Task to carry out: Your answer should contain every line of the records, transcribed word for word.

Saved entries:
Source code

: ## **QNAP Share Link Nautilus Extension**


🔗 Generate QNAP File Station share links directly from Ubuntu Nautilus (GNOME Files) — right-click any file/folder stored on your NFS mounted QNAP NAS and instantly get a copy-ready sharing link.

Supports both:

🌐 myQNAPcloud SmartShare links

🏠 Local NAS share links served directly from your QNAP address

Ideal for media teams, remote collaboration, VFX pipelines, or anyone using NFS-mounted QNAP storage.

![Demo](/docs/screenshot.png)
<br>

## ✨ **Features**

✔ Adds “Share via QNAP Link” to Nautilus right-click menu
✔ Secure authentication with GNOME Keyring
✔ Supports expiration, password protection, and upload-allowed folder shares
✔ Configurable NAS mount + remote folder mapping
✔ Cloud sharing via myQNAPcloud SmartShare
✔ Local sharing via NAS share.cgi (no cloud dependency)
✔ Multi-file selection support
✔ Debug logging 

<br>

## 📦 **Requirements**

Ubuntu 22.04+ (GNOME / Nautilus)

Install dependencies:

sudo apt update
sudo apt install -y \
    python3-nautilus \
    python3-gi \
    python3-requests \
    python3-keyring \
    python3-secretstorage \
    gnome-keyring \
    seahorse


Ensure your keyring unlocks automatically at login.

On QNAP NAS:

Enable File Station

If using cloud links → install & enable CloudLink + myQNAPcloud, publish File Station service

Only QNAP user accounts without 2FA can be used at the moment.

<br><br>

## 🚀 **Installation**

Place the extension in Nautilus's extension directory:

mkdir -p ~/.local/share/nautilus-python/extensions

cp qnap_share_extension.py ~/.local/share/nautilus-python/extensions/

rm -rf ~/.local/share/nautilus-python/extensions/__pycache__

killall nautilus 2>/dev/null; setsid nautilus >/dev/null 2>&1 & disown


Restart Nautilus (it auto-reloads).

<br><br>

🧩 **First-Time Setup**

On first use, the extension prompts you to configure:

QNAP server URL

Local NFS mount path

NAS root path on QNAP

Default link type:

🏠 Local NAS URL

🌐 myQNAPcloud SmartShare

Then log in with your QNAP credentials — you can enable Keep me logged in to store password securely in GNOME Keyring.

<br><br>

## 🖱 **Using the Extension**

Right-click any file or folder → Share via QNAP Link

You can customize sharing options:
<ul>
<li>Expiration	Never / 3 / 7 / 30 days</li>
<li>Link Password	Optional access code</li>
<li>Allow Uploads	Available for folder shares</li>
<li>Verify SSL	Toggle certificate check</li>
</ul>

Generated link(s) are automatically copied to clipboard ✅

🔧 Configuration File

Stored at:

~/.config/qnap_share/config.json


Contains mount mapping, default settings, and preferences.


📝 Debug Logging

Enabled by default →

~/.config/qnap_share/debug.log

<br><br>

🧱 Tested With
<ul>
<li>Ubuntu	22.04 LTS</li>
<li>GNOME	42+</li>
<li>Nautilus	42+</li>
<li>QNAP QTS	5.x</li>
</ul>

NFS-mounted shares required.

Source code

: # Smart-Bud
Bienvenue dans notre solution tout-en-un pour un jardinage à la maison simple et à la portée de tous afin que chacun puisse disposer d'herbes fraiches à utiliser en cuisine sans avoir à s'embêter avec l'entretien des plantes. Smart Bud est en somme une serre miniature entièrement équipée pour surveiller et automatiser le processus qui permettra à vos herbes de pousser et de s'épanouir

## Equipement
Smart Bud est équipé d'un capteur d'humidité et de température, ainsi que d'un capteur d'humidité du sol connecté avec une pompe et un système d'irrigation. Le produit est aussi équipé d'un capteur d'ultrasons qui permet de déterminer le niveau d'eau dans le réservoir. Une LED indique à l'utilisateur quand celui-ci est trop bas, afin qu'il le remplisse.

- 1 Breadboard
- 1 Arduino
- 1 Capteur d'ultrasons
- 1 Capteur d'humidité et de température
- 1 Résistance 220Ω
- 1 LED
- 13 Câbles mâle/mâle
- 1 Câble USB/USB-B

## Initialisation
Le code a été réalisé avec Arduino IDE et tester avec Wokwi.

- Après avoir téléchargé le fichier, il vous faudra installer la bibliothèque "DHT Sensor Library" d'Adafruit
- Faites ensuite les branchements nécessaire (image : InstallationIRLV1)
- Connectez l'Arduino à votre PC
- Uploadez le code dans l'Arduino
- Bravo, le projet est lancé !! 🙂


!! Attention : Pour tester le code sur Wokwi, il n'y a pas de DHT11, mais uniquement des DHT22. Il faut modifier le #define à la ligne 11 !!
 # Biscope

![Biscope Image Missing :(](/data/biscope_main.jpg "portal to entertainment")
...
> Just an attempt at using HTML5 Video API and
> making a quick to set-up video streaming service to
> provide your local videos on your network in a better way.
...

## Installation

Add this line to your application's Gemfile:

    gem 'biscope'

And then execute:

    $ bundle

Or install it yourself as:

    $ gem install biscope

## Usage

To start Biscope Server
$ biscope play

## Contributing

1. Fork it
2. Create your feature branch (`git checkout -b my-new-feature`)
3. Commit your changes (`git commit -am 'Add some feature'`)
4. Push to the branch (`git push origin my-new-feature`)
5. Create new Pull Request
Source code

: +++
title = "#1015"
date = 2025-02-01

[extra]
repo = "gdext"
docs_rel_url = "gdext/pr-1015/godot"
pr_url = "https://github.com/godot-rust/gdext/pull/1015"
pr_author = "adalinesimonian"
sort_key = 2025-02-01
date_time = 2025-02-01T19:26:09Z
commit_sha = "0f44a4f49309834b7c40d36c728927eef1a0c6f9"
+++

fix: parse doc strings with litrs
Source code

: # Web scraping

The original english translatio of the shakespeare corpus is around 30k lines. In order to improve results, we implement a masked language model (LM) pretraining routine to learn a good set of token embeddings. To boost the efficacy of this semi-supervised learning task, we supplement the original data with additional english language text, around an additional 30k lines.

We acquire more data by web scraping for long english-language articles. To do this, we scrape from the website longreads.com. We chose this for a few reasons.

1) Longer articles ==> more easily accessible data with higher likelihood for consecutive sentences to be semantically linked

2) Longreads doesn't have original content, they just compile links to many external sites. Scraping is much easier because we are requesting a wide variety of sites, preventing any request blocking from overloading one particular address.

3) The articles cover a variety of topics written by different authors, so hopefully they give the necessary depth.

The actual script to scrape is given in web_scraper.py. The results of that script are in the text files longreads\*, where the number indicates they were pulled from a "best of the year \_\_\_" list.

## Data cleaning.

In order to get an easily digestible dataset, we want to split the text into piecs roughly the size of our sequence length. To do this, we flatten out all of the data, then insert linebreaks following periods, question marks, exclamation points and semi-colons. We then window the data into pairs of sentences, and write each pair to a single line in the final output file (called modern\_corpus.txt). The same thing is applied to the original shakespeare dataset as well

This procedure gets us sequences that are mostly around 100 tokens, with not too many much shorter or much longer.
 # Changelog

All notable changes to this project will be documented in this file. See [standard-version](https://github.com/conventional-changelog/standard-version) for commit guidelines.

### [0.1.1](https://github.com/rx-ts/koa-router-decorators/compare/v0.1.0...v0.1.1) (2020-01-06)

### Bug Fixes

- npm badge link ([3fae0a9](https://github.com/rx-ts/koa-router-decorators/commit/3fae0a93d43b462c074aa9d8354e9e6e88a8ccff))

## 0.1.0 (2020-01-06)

Result of this task:
Source code

: ## **QNAP Share Link Nautilus Extension**


🔗 Generate QNAP File Station share links directly from Ubuntu Nautilus (GNOME Files) — right-click any file/folder stored on your NFS mounted QNAP NAS and instantly get a copy-ready sharing link.

Supports both:

🌐 myQNAPcloud SmartShare links

🏠 Local NAS share links served directly from your QNAP address

Ideal for media teams, remote collaboration, VFX pipelines, or anyone using NFS-mounted QNAP storage.

![Demo](/docs/screenshot.png)
<br>

## ✨ **Features**

✔ Adds “Share via QNAP Link” to Nautilus right-click menu
✔ Secure authentication with GNOME Keyring
✔ Supports expiration, password protection, and upload-allowed folder shares
✔ Configurable NAS mount + remote folder mapping
✔ Cloud sharing via myQNAPcloud SmartShare
✔ Local sharing via NAS share.cgi (no cloud dependency)
✔ Multi-file selection support
✔ Debug logging 

<br>

## 📦 **Requirements**

Ubuntu 22.04+ (GNOME / Nautilus)

Install dependencies:

sudo apt update
sudo apt install -y \
    python3-nautilus \
    python3-gi \
    python3-requests \
    python3-keyring \
    python3-secretstorage \
    gnome-keyring \
    seahorse


Ensure your keyring unlocks automatically at login.

On QNAP NAS:

Enable File Station

If using cloud links → install & enable CloudLink + myQNAPcloud, publish File Station service

Only QNAP user accounts without 2FA can be used at the moment.

<br><br>

## 🚀 **Installation**

Place the extension in Nautilus's extension directory:

mkdir -p ~/.local/share/nautilus-python/extensions

cp qnap_share_extension.py ~/.local/share/nautilus-python/extensions/

rm -rf ~/.local/share/nautilus-python/extensions/__pycache__

killall nautilus 2>/dev/null; setsid nautilus >/dev/null 2>&1 & disown


Restart Nautilus (it auto-reloads).

<br><br>

🧩 **First-Time Setup**

On first use, the extension prompts you to configure:

QNAP server URL

Local NFS mount path

NAS root path on QNAP

Default link type:

🏠 Local NAS URL

🌐 myQNAPcloud SmartShare

Then log in with your QNAP credentials — you can enable Keep me logged in to store password securely in GNOME Keyring.

<br><br>

## 🖱 **Using the Extension**

Right-click any file or folder → Share via QNAP Link

You can customize sharing options:
<ul>
<li>Expiration	Never / 3 / 7 / 30 days</li>
<li>Link Password	Optional access code</li>
<li>Allow Uploads	Available for folder shares</li>
<li>Verify SSL	Toggle certificate check</li>
</ul>

Generated link(s) are automatically copied to clipboard ✅

🔧 Configuration File

Stored at:

~/.config/qnap_share/config.json


Contains mount mapping, default settings, and preferences.


📝 Debug Logging

Enabled by default →

~/.config/qnap_share/debug.log

<br><br>

🧱 Tested With
<ul>
<li>Ubuntu	22.04 LTS</li>
<li>GNOME	42+</li>
<li>Nautilus	42+</li>
<li>QNAP QTS	5.x</li>
</ul>

NFS-mounted shares required.

Source code

: # Smart-Bud
Bienvenue dans notre solution tout-en-un pour un jardinage à la maison simple et à la portée de tous afin que chacun puisse disposer d'herbes fraiches à utiliser en cuisine sans avoir à s'embêter avec l'entretien des plantes. Smart Bud est en somme une serre miniature entièrement équipée pour surveiller et automatiser le processus qui permettra à vos herbes de pousser et de s'épanouir

## Equipement
Smart Bud est équipé d'un capteur d'humidité et de température, ainsi que d'un capteur d'humidité du sol connecté avec une pompe et un système d'irrigation. Le produit est aussi équipé d'un capteur d'ultrasons qui permet de déterminer le niveau d'eau dans le réservoir. Une LED indique à l'utilisateur quand celui-ci est trop bas, afin qu'il le remplisse.

- 1 Breadboard
- 1 Arduino
- 1 Capteur d'ultrasons
- 1 Capteur d'humidité et de température
- 1 Résistance 220Ω
- 1 LED
- 13 Câbles mâle/mâle
- 1 Câble USB/USB-B

## Initialisation
Le code a été réalisé avec Arduino IDE et tester avec Wokwi.

- Après avoir téléchargé le fichier, il vous faudra installer la bibliothèque "DHT Sensor Library" d'Adafruit
- Faites ensuite les branchements nécessaire (image : InstallationIRLV1)
- Connectez l'Arduino à votre PC
- Uploadez le code dans l'Arduino
- Bravo, le projet est lancé !! 🙂


!! Attention : Pour tester le code sur Wokwi, il n'y a pas de DHT11, mais uniquement des DHT22. Il faut modifier le #define à la ligne 11 !!
 # Biscope

![Biscope Image Missing :(](/data/biscope_main.jpg "portal to entertainment")
...
> Just an attempt at using HTML5 Video API and
> making a quick to set-up video streaming service to
> provide your local videos on your network in a better way.
...

## Installation

Add this line to your application's Gemfile:

    gem 'biscope'

And then execute:

    $ bundle

Or install it yourself as:

    $ gem install biscope

## Usage

To start Biscope Server
$ biscope play

## Contributing

1. Fork it
2. Create your feature branch (`git checkout -b my-new-feature`)
3. Commit your changes (`git commit -am 'Add some feature'`)
4. Push to the branch (`git push origin my-new-feature`)
5. Create new Pull Request
Source code

: +++
title = "#1015"
date = 2025-02-01

[extra]
repo = "gdext"
docs_rel_url = "gdext/pr-1015/godot"
pr_url = "https://github.com/godot-rust/gdext/pull/1015"
pr_author = "adalinesimonian"
sort_key = 2025-02-01
date_time = 2025-02-01T19:26:09Z
commit_sha = "0f44a4f49309834b7c40d36c728927eef1a0c6f9"
+++

fix: parse doc strings with litrs
Source code

: # Web scraping

The original english translatio of the shakespeare corpus is around 30k lines. In order to improve results, we implement a masked language model (LM) pretraining routine to learn a good set of token embeddings. To boost the efficacy of this semi-supervised learning task, we supplement the original data with additional english language text, around an additional 30k lines.

We acquire more data by web scraping for long english-language articles. To do this, we scrape from the website longreads.com. We chose this for a few reasons.

1) Longer articles ==> more easily accessible data with higher likelihood for consecutive sentences to be semantically linked

2) Longreads doesn't have original content, they just compile links to many external sites. Scraping is much easier because we are requesting a wide variety of sites, preventing any request blocking from overloading one particular address.

3) The articles cover a variety of topics written by different authors, so hopefully they give the necessary depth.

The actual script to scrape is given in web_scraper.py. The results of that script are in the text files longreads\*, where the number indicates they were pulled from a "best of the year \_\_\_" list.

## Data cleaning.

In order to get an easily digestible dataset, we want to split the text into piecs roughly the size of our sequence length. To do this, we flatten out all of the data, then insert linebreaks following periods, question marks, exclamation points and semi-colons. We then window the data into pairs of sentences, and write each pair to a single line in the final output file (called modern\_corpus.txt). The same thing is applied to the original shakespeare dataset as well

This procedure gets us sequences that are mostly around 100 tokens, with not too many much shorter or much longer.
 # Changelog

All notable changes to this project will be documented in this file. See [standard-version](https://github.com/conventional-changelog/standard-version) for commit guidelines.

### [0.1.1](https://github.com/rx-ts/koa-router-decorators/compare/v0.1.0...v0.1.1) (2020-01-06)

### Bug Fixes

- npm badge link ([3fae0a9](https://github.com/rx-ts/koa-router-decorators/commit/3fae0a93d43b462c074aa9d8354e9e6e88a8ccff))

## 0.1.0 (2020-01-06)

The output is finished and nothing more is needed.